- **WHAT THE TASK ASKS**
The material below contains a line with "11 - Erotic City" and a line with "## void MethodOverload(int a, int b)". Copy exactly those two lines and all lines between them.

- **INFORMATION SHOWN**
------------------------------------------------
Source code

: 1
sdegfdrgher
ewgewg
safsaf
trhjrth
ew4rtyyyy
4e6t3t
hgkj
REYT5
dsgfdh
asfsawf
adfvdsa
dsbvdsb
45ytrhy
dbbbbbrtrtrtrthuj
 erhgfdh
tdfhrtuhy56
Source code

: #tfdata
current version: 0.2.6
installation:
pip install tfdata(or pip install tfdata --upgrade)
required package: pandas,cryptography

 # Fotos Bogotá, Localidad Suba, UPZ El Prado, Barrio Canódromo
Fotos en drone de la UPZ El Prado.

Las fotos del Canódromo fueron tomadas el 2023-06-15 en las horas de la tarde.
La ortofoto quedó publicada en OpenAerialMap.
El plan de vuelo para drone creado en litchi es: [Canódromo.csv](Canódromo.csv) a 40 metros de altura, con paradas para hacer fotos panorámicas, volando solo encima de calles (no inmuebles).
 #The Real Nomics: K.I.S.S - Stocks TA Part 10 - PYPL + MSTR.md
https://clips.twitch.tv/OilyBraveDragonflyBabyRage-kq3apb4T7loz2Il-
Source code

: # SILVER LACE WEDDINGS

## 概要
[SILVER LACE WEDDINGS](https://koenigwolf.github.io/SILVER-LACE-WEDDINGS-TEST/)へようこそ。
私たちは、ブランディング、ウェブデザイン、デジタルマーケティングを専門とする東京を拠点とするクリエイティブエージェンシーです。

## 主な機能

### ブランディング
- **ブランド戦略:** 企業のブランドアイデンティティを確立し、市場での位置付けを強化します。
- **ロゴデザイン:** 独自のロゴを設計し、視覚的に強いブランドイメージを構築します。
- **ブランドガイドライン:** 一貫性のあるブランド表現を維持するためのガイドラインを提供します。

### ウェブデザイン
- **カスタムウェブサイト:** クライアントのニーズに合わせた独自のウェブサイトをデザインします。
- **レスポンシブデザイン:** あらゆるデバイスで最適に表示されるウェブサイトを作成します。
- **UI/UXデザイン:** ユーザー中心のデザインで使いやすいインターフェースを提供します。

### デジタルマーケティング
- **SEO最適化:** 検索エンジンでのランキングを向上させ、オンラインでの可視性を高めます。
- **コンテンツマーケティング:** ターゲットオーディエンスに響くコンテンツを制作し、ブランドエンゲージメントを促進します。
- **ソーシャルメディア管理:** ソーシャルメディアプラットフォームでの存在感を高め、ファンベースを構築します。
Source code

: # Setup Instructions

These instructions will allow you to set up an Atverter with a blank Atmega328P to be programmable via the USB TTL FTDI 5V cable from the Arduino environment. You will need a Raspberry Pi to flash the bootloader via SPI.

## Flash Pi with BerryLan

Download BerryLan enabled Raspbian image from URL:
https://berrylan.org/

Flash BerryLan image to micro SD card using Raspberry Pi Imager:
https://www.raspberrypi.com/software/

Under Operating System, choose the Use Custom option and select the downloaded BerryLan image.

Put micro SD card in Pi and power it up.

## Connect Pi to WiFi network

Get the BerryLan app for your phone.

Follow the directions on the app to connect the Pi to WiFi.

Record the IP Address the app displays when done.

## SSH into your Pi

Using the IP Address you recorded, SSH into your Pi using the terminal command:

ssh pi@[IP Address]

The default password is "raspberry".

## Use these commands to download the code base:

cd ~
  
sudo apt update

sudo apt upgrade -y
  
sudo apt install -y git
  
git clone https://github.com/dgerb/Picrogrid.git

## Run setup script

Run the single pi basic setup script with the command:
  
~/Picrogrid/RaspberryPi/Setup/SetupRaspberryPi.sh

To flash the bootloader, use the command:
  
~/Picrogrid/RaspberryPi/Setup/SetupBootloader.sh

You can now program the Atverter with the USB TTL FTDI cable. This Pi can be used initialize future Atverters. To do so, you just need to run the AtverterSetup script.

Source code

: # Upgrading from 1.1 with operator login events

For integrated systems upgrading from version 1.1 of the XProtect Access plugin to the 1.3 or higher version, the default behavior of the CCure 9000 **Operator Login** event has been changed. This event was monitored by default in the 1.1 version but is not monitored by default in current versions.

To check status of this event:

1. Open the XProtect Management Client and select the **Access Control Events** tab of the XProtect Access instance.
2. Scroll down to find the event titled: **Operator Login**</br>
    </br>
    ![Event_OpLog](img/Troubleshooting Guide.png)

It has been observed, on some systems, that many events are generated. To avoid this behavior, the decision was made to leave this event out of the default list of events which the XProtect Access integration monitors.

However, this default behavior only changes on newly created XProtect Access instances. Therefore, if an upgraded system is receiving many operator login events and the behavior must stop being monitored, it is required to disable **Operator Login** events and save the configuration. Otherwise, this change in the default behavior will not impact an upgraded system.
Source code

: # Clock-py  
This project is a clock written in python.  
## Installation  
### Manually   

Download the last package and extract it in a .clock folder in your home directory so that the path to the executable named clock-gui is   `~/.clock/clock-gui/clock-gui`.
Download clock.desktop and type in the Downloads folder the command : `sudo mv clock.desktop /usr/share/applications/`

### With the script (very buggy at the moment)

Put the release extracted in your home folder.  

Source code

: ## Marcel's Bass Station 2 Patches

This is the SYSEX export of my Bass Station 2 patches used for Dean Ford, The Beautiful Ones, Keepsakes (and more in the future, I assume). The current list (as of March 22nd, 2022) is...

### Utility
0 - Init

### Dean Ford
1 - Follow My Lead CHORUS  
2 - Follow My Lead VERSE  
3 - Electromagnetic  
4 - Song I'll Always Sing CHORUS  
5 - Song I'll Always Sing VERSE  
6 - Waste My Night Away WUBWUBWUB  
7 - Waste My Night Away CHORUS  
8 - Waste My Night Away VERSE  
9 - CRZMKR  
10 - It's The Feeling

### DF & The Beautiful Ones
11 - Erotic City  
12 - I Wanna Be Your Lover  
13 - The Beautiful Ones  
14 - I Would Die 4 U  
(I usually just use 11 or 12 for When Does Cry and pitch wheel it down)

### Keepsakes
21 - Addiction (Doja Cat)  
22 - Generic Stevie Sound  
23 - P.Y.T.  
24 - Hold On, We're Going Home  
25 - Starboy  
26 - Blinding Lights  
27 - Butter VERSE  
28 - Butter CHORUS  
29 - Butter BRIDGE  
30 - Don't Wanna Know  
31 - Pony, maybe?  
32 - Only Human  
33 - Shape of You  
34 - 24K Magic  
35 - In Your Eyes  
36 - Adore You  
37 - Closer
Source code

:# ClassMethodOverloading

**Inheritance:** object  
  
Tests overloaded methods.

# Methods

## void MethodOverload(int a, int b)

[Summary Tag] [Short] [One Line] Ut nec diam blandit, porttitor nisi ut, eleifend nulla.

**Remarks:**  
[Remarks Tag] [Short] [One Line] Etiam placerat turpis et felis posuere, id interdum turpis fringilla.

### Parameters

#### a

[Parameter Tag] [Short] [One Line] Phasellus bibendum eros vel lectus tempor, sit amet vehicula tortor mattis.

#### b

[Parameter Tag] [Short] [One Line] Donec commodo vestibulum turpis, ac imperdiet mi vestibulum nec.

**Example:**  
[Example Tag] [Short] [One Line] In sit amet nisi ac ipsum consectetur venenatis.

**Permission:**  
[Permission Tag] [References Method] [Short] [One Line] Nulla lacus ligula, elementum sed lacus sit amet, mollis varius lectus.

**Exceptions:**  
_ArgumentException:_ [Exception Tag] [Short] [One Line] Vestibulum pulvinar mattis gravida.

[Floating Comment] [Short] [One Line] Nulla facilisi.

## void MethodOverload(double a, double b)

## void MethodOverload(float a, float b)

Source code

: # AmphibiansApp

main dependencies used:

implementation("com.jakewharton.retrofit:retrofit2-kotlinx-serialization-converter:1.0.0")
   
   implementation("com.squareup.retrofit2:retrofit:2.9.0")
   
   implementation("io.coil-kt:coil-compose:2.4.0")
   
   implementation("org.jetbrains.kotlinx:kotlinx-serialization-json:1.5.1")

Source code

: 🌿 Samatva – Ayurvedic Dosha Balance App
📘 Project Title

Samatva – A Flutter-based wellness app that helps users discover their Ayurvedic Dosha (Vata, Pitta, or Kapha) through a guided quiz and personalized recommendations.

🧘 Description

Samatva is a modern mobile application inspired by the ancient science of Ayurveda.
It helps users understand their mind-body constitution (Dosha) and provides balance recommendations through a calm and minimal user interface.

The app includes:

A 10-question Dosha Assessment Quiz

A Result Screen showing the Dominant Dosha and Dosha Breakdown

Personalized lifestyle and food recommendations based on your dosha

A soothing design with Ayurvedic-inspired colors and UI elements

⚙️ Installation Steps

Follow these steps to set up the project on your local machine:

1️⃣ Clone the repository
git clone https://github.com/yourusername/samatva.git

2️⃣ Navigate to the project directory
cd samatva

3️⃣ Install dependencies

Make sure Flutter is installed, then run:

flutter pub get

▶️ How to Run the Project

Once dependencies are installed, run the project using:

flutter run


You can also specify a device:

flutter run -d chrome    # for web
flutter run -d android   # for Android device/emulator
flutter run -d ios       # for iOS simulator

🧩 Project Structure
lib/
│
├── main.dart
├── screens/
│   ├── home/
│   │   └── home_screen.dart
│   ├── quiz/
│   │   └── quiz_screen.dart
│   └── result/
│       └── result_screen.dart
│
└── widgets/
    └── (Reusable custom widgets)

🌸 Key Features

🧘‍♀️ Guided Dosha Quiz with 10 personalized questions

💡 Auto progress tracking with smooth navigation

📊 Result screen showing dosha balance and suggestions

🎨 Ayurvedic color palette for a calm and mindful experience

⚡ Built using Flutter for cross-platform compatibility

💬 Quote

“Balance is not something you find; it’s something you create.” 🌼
------------------------------------------------
- **YOUR RESPONSE**
11 - Erotic City  
12 - I Wanna Be Your Lover  
13 - The Beautiful Ones  
14 - I Would Die 4 U  
(I usually just use 11 or 12 for When Does Cry and pitch wheel it down)

### Keepsakes
21 - Addiction (Doja Cat)  
22 - Generic Stevie Sound  
23 - P.Y.T.  
24 - Hold On, We're Going Home  
25 - Starboy  
26 - Blinding Lights  
27 - Butter VERSE  
28 - Butter CHORUS  
29 - Butter BRIDGE  
30 - Don't Wanna Know  
31 - Pony, maybe?  
32 - Only Human  
33 - Shape of You  
34 - 24K Magic  
35 - In Your Eyes  
36 - Adore You  
37 - Closer
Source code

:# ClassMethodOverloading

**Inheritance:** object  
  
Tests overloaded methods.

# Methods

## void MethodOverload(int a, int b)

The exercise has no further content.